Nothing is stopping riders having MTB and road bikes and happily enjoying both disciplines. Fitness and skill: good together, but not always realised in the same arena. Personally I love riding up hills to get my descending fix, but only because I no longer have a road bike.
 
Last edited:

Flow-Rider

Burner
You need a good level of both even for general trail riding, it takes a fair wack of your energy coming down. Annnnnd who wants to be that bloke that's always last and everyone waits for in the group. ;)
 

Ultra Lord

Hurts. Requires Money. And is nerdy.
Spend enough time practicing skills and you end up reasonably fit anyway. Can't clear that jump? Push back up and pedal harder. Still cased?

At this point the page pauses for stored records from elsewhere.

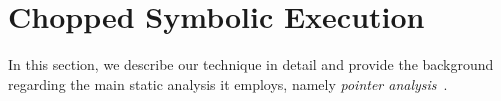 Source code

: 
\chapter{Chopped Symbolic Execution}\label{chapter:design}

In this section, we describe our technique in detail and provide the
background regarding the main static analysis it employs,
namely \emph{pointer analysis}~\cite{andersen:pointeranalysis, Hind:Paste2001, Smaragdakis:FTPL2015}.













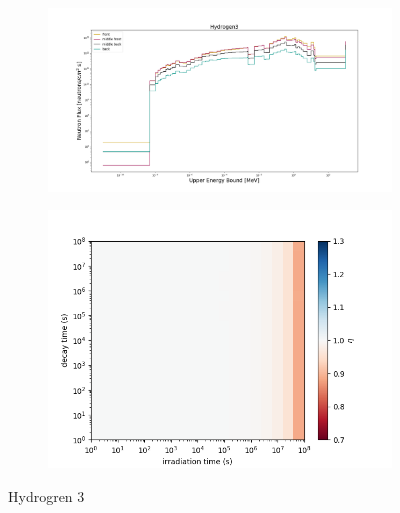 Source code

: \begin{figure}[!ht]
    \begin{subfigure}{0.5\textwidth}
        \includegraphics[scale=0.23, trim={4cm 1cm 4cm 2cm},clip]{figs/hydrogen3_flux.png}
    \end{subfigure}
    \begin{subfigure}{0.5\textwidth}
        \centering
        \includegraphics[scale=0.45, trim={0cm 0cm 2cm 0cm},clip]{figs/hydrogen3_front.png}
    \end{subfigure}
    \caption{Hydrogren 3 }
    \label{fig:1spec_8v}
\end{figure}
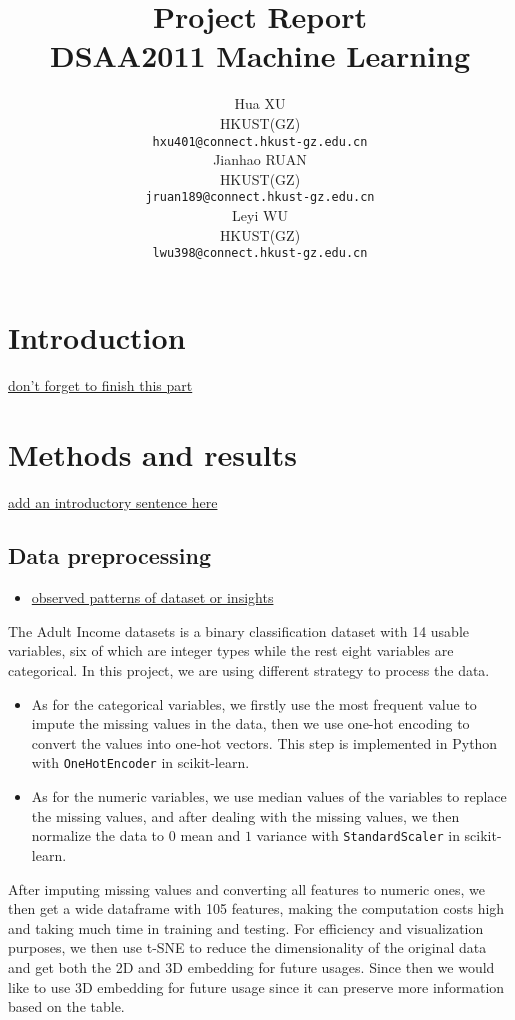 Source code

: \documentclass{article}
\title{Project Report \large \\ DSAA2011 Machine Learning}
\author{%
   Hua XU \\
   HKUST(GZ) \\
   \texttt{hxu401@connect.hkust-gz.edu.cn} \\
   \And
   Jianhao RUAN \\
   HKUST(GZ) \\
   \texttt{jruan189@connect.hkust-gz.edu.cn} \\
   \And
   Leyi WU \\
   HKUST(GZ) \\
   \texttt{lwu398@connect.hkust-gz.edu.cn} \\
}
\begin{document}
\maketitle

\section{Introduction}

\underline{don't forget to finish this part}


\section{Methods and results}

\underline{add an introductory sentence here}

\subsection{Data preprocessing}

\begin{itemize}
    \item \underline{observed patterns of dataset or insights}
\end{itemize}

The Adult Income datasets is a binary classification dataset with 14 usable variables, six of which are integer types while the rest eight variables are categorical. In this project, we are using different strategy to process the data.

\begin{itemize}
    \item As for the categorical variables, we firstly use the most frequent value to impute the missing values in the data, then we use one-hot encoding to convert the values into one-hot vectors. This step is implemented in Python with \texttt{OneHotEncoder} in scikit-learn.
    \item As for the numeric variables, we use median values of the variables to replace the missing values, and after dealing with the missing values, we then normalize the data to $0$ mean and $1$ variance with \texttt{StandardScaler} in scikit-learn.
\end{itemize}

After imputing missing values and converting all features to numeric ones, we then get a wide dataframe with 105 features, making the computation costs high and taking much time in training and testing. For efficiency and visualization purposes, we then use t-SNE to reduce the dimensionality of the original data and get both the 2D and 3D embedding for future usages. Since then we would like to use 3D embedding for future usage since it can preserve more information based on the table.
\end{document}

Rinse and repeat untill smooth.

Climbing sucks. Feeling strong is nice when you are fitter, but headingt down quick, smooth and safe is where it's at.
 

Flow-Rider

Burner
There's actually a story that I've heard from 2 people I know that raced XC UCI world cup in the mid 90's. They ran a wattage test down at the institute of sport with all the sports gurus and decided to get the Downhillers on the test bikes. To their surprise they almost ripped them out of the floor mounts with higher readings than most of their top xc riders.
 

The Duckmeister

Has a juicy midrange
Is this a general life question or a MTB one? IMHO skill trump fitness, but only to the extent where you still have the ability to ride up hills/mountains in order to enjoy riding down them. Who cares about climbing quickly - as long as you can get there with enough energy to manage your run down (the fun part). Obviously XC riders will have other views, but my argument is that if pure fitness-oriented riding is what floats your boat, then get a road bike. All those annoying rocks, roots, dirt and corners will just ruin your Strava times...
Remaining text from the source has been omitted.